Where We Stand

CalPERS was established in 1932. From the day we first opened our doors, our mission has been to deliver the benefits our members have earned. Over the decades, we've faced many economic cycles, including times of significant growth, and punishing recessions. Both our fund and our liabilities have grown through the years.

On behalf of all our members, we're committed to strengthening and sustaining our fund for the next generation of public employees — and for all the generations to come.

$372.6 billion fund market value

2 million members

71% funded status (estimated)

FY 2018-19

Our Priorities

We're focused on three key priorities: investment risk and liquidity; employer affordability; and climate risk.

Each one presents unique challenges. We're laser focused on generating strong risk-adjusted returns, mindful that the companies we invest in must address how a changing climate threatens their financial bottom line. We know that successful investing is critical because our ability to pay pensions is only as secure as our employers' ability to fund them.

Investment risk and liquidity

Employer affordability

Climate risk

Investment Risk and Liquidity

CalPERS takes a total fund approach, ensuring the individual asset classes are working as one to generate strong risk-adjusted returns to achieve our 7% return target.

Our Investment Office is leveraging our comparative advantages — our fund's size, our diversification across asset classes, and our talented team — to improve our total fund return over the long term.

The team is also focused on identifying the right opportunities for CalPERS in the private markets of real assets and private equity. Over the years, our private market investments have been among the highest returning asset classes.

Infographic depicting The CalPERS Advantages: Our size, brand, and liquidity, combined with being a long-term investor, lead to an increased chance of success.

Improved Liquidity

CalPERS has improved our liquidity, or cash flow.

We lowered the discount rate which led to increased employer contributions. While we know this has an impact on employers, it was also an important decision to improve the fund and allow us to pay the benefits employers promised their employees.

We shortened the time period for employers to pay off their unfunded liabilities, saving them millions over the long term.

The state of California, the largest CalPERS employer, made additional payments totaling about $9 billion. This show of support by former Governor Brown and Governor Newsom significantly strengthens the fund.

7% lower discount rate to improve the fund

20 yrs shorter amortization period to save employers millions over the long term

$9 billion additional payments from the state to strengthen the fund

CalPERS Assets and Liabilities 1999–2019

Our assets have grown over the years, especially since the financial crisis. But liabilities have grown at a faster pace.

Graph showing the historical factors that impact CalPERS funded status from 1993 through 2018, including a strong economy in the 1990s, the dotcom crash, the Great Recession, the PEPRA law, and increased life expectancies.

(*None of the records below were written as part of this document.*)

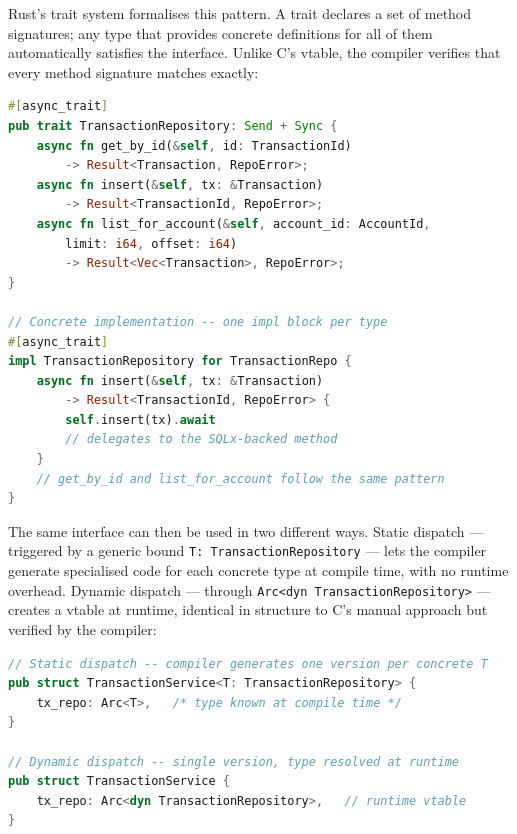 Rust's trait system formalises this pattern. A trait declares a set of
method signatures; any type that provides concrete definitions for all of
them automatically satisfies the interface. Unlike C's vtable, the compiler
verifies that every method signature matches exactly:

\begin{lstlisting}[language=Rust, caption={transaction.rs (service) ---
The trait defines the interface. \texttt{Send + Sync} bounds ensure that any
implementation can be shared safely across threads, replacing C's unverified
\texttt{void *ctx}.}]
#[async_trait]
pub trait TransactionRepository: Send + Sync {
    async fn get_by_id(&self, id: TransactionId)
        -> Result<Transaction, RepoError>;
    async fn insert(&self, tx: &Transaction)
        -> Result<TransactionId, RepoError>;
    async fn list_for_account(&self, account_id: AccountId,
        limit: i64, offset: i64)
        -> Result<Vec<Transaction>, RepoError>;
}

// Concrete implementation -- one impl block per type
#[async_trait]
impl TransactionRepository for TransactionRepo {
    async fn insert(&self, tx: &Transaction)
        -> Result<TransactionId, RepoError> {
        self.insert(tx).await   
        // delegates to the SQLx-backed method 
    }
    // get_by_id and list_for_account follow the same pattern
}
\end{lstlisting}

The same interface can then be used in two different ways. Static dispatch
--- triggered by a generic bound \texttt{T: TransactionRepository} --- lets
the compiler generate specialised code for each concrete type at compile
time, with no runtime overhead. Dynamic dispatch --- through
\texttt{Arc<dyn TransactionRepository>} --- creates a vtable at runtime,
identical in structure to C's manual approach but verified by the compiler:

\begin{lstlisting}[language=Rust, caption={Static dispatch vs dynamic
dispatch. The service uses generics for compile-time specialisation;
\texttt{dyn Trait} is available when the concrete type is unknown at
compile time.}]
// Static dispatch -- compiler generates one version per concrete T
pub struct TransactionService<T: TransactionRepository> {
    tx_repo: Arc<T>,   /* type known at compile time */
}

// Dynamic dispatch -- single version, type resolved at runtime
pub struct TransactionService {
    tx_repo: Arc<dyn TransactionRepository>,   // runtime vtable
}
\end{lstlisting}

Total Fund Cash Flows Are Improving

Graph demonstrating CalPERS projected positive to neutral cash flows over the next 30 years, using estimated benefit payments to contributions and investment income.

Employer Affordability

We understand increased contributions impact employers. Our mission is to administer the pensions they have promised their employees and help them meet their obligations.

Our new program, the California Employers' Pension Prefunding Trust and ongoing programs including the California Employers' Retiree Benefit Trust, Fresh Start, and Additional Discretionary Payments, help employers prepare for the future and cut their cost over the long term.

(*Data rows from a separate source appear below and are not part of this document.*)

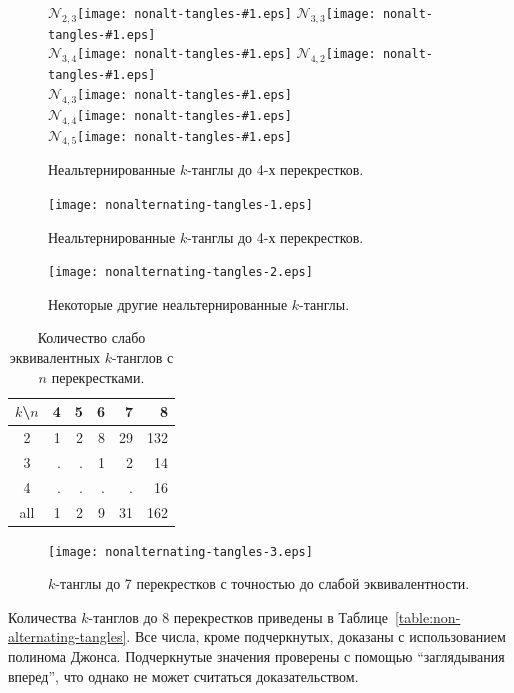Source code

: \documentclass[12pt]{article}
\theoremstyle{plain}
\theoremstyle{definition}
\begin{document}
		\begin{figure}[ht]
			\centering
			\def\pic#1{\hbox{\protect\texttt{[image: nonalt-tangles-\#1.eps]}}}
			$\mathcal N_{2,3}$\pic{23} \qquad $\mathcal N_{3,3}$\pic{33} \\
			$\mathcal N_{3,4}$\pic{34} \qquad $\mathcal N_{4,2}$\pic{42} \\
			$\mathcal N_{4,3}$\pic{43} \\
			$\mathcal N_{4,4}$\pic{44} \\
			$\mathcal N_{4,5}$\pic{45}
			\caption{\footnotesize Неальтернированные $k$-танглы до 4-х перекрестков.}
		\end{figure}


		\begin{figure}[ht]
			\centering
			\texttt{[image: nonalternating-tangles-1.eps]}
			\caption{\footnotesize Неальтернированные $k$-танглы до 4-х перекрестков.\label{figure:nonalternating-tangles-4}}
		\end{figure}

		\begin{figure}[ht]
			\centering
			\texttt{[image: nonalternating-tangles-2.eps]}
			\caption{\footnotesize Некоторые другие неальтернированные $k$-танглы.\label{figure:nonalternating-tangles-rest}}
		\end{figure}

		\begin{table}[ht]
			\caption{Количество слабо эквивалентных $k$-танглов с $n$ перекрестками.\label{table:weak-tangles}}
			\centering
			\begin{tabular}{|c||r|r|r|r|r|}
			\hline
			$k$\textbackslash $n$
			    & 4 & 5 & 6 &  7 &   8 \\
			\hline\hline
			2   & 1 & 2 & 8 & 29 & 132 \\
			3   & . & . & 1 &  2 &  14 \\
			4   & . & . & . &  . &  16 \\
			\hline
			all & 1 & 2 & 9 & 31 & 162 \\
			\hline
			\end{tabular}
		\end{table}

		\begin{figure}[ht]
			\centering
			\texttt{[image: nonalternating-tangles-3.eps]}
			\caption{\footnotesize $k$-танглы до 7 перекрестков с точностью до слабой эквивалентности.\label{figure:weak-tangles-7}}
		\end{figure}

		Количества $k$-танглов до 8 перекрестков приведены в Таблице~\ref{table:non-alternating-tangles}. Все числа, кроме подчеркнутых,
		доказаны с использованием полинома Джонса. Подчеркнутые значения проверены с помощью ``заглядывания вперед'', что однако не
		может считаться доказательством.
\end{document}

Our actuarial team also has developed new pension tools to make it easier for employers to view pay-down scenarios and understand their options.

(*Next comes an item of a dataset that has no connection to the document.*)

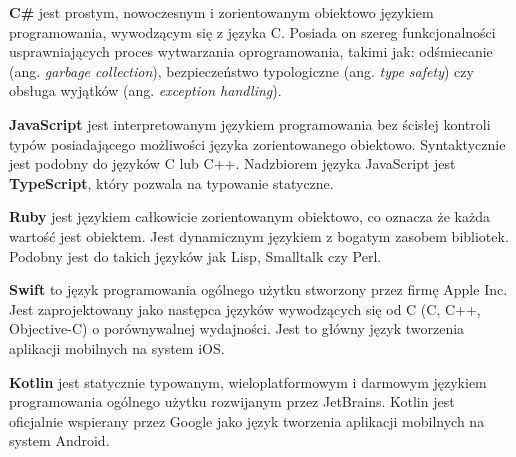 \textbf{C\#} jest prostym, nowoczesnym i zorientowanym obiektowo językiem programowania, wywodzącym się z języka C. Posiada on szereg funkcjonalności usprawniających proces wytwarzania oprogramowania, takimi jak: odśmiecanie (ang. \textit{garbage collection}), bezpieczeństwo typologiczne (ang. \textit{type safety}) czy obsługa wyjątków (ang. \textit{exception handling}).\cite{wagner_wenzel_latham_onderka_2016}


\textbf{JavaScript} jest interpretowanym językiem programowania bez ścisłej kontroli typów posiadającego możliwości języka zorientowanego obiektowo. Syntaktycznie jest podobny do języków C lub C++.\cite{davidflanagan2006} Nadzbiorem języka JavaScript jest \textbf{TypeScript}, który pozwala na typowanie statyczne.


\textbf{Ruby} jest językiem całkowicie zorientowanym obiektowo, co oznacza że każda wartość jest obiektem. Jest dynamicznym językiem z bogatym zasobem bibliotek. Podobny jest do takich języków jak Lisp, Smalltalk czy Perl.\cite{davidflanaganyukihiromatsimoto2008}


\textbf{Swift} to język programowania ogólnego użytku stworzony przez firmę Apple Inc. Jest zaprojektowany jako następca języków wywodzących się od C (C, C++, Objective-C) o porównywalnej wydajności. Jest to główny język tworzenia aplikacji mobilnych na system iOS.\cite{swift}


\textbf{Kotlin} jest statycznie typowanym, wieloplatformowym i darmowym językiem programowania ogólnego użytku rozwijanym przez JetBrains.\cite{kotlin} Kotlin jest oficjalnie wspierany przez Google jako język tworzenia aplikacji mobilnych na system Android.\cite{kotlingoogle}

Our employers are our partners. Open and consistent communication is key to success.

Funding Programs

Pension tools

Partnerships

Climate Risk

Climate change is a threat to business and economic growth and a systemic risk to our pension fund. As stewards of the CalPERS system, we have been actively engaged for years to confront it. We have a three-channel strategic approach supported by partnerships: advocacy, engagement, and integration.

We advocate for changes that minimize the financial risk to our investments while quickening the pace to a low-carbon economy. We have a fiduciary duty to responsibly safeguard our fund and have joined with some of the world's leading investors to create sustainable economies across the globe.

Infographic depicting the three-channel strategic approach supported by partnerships: advocacy, engagement, and integration. Advocacy partnerships include the Council for Inclusive Capitalism at the Vatican and the UN Global Investors for Sustainable Development Alliance. Engagement partnerships include the Principles for Responsible Investments, Climate Action 100+, and Ceres — Investor Network on Climate Change. Integration partnerships include the Task-force on Climate-related Financial Disclosure, the UN Net-Zero Asset Owner Alliance, and the Global Peer Exchange.